SOURCE MATERIAL below:

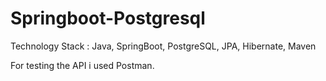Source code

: # Springboot-Postgresql

Technology Stack : Java, SpringBoot, PostgreSQL, JPA, Hibernate, Maven

For testing the API i used Postman.

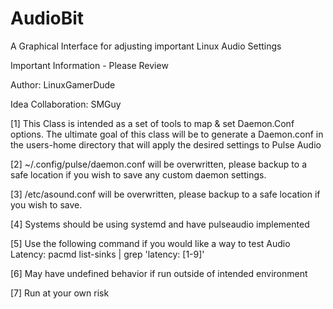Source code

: # AudioBit
A Graphical Interface for adjusting important Linux Audio Settings

Important Information - Please Review

Author: LinuxGamerDude

Idea Collaboration: SMGuy

[1] This Class is intended as a set of tools to map & set Daemon.Conf options.
The ultimate goal of this class will be to generate a Daemon.conf in the users-home
directory that will apply the desired settings to Pulse Audio
	
[2] ~/.config/pulse/daemon.conf will be overwritten, please backup to a safe location if you
wish to save any custom daemon settings.
	
[3] /etc/asound.conf will be overwritten, please backup to a safe location if you wish to save.

[4] Systems should be using systemd and have pulseaudio implemented

[5] Use the following command if you would like a way to test Audio Latency:
pacmd list-sinks | grep 'latency: [1-9]'


[6] May have undefined behavior if run outside of intended environment

[7] Run at your own risk

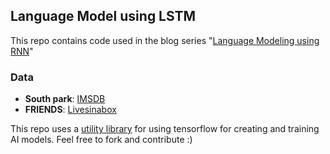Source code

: ## Language Model using LSTM

This repo contains code used in the blog series "[Language Modeling using RNN](https://medium.com/preeminence/language-modeling-using-recurrent-neural-networks-part-1-427b165576c2)"

### Data

- **South park**: [IMSDB](http://www.imsdb.com/TV/South%20Park.html)
- **FRIENDS**: [Livesinabox](http://www.livesinabox.com/friends/scripts.shtml)

This repo uses a [utility library](http://preeminence-utils.readthedocs.io/en/latest/) for using tensorflow for creating and training AI models.
Feel free to fork and contribute :)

End of SOURCE MATERIAL.

Reproduce the full listing above verbatim, with no pictures included.

Source code

: # Springboot-Postgresql

Technology Stack : Java, SpringBoot, PostgreSQL, JPA, Hibernate, Maven

For testing the API i used Postman.

Source code

: # AudioBit
A Graphical Interface for adjusting important Linux Audio Settings

Important Information - Please Review

Author: LinuxGamerDude

Idea Collaboration: SMGuy

[1] This Class is intended as a set of tools to map & set Daemon.Conf options.
The ultimate goal of this class will be to generate a Daemon.conf in the users-home
directory that will apply the desired settings to Pulse Audio
	
[2] ~/.config/pulse/daemon.conf will be overwritten, please backup to a safe location if you
wish to save any custom daemon settings.
	
[3] /etc/asound.conf will be overwritten, please backup to a safe location if you wish to save.

[4] Systems should be using systemd and have pulseaudio implemented

[5] Use the following command if you would like a way to test Audio Latency:
pacmd list-sinks | grep 'latency: [1-9]'


[6] May have undefined behavior if run outside of intended environment

[7] Run at your own risk

Source code

: ## Language Model using LSTM

This repo contains code used in the blog series "[Language Modeling using RNN](https://medium.com/preeminence/language-modeling-using-recurrent-neural-networks-part-1-427b165576c2)"

### Data

- **South park**: [IMSDB](http://www.imsdb.com/TV/South%20Park.html)
- **FRIENDS**: [Livesinabox](http://www.livesinabox.com/friends/scripts.shtml)

This repo uses a [utility library](http://preeminence-utils.readthedocs.io/en/latest/) for using tensorflow for creating and training AI models.
Feel free to fork and contribute :)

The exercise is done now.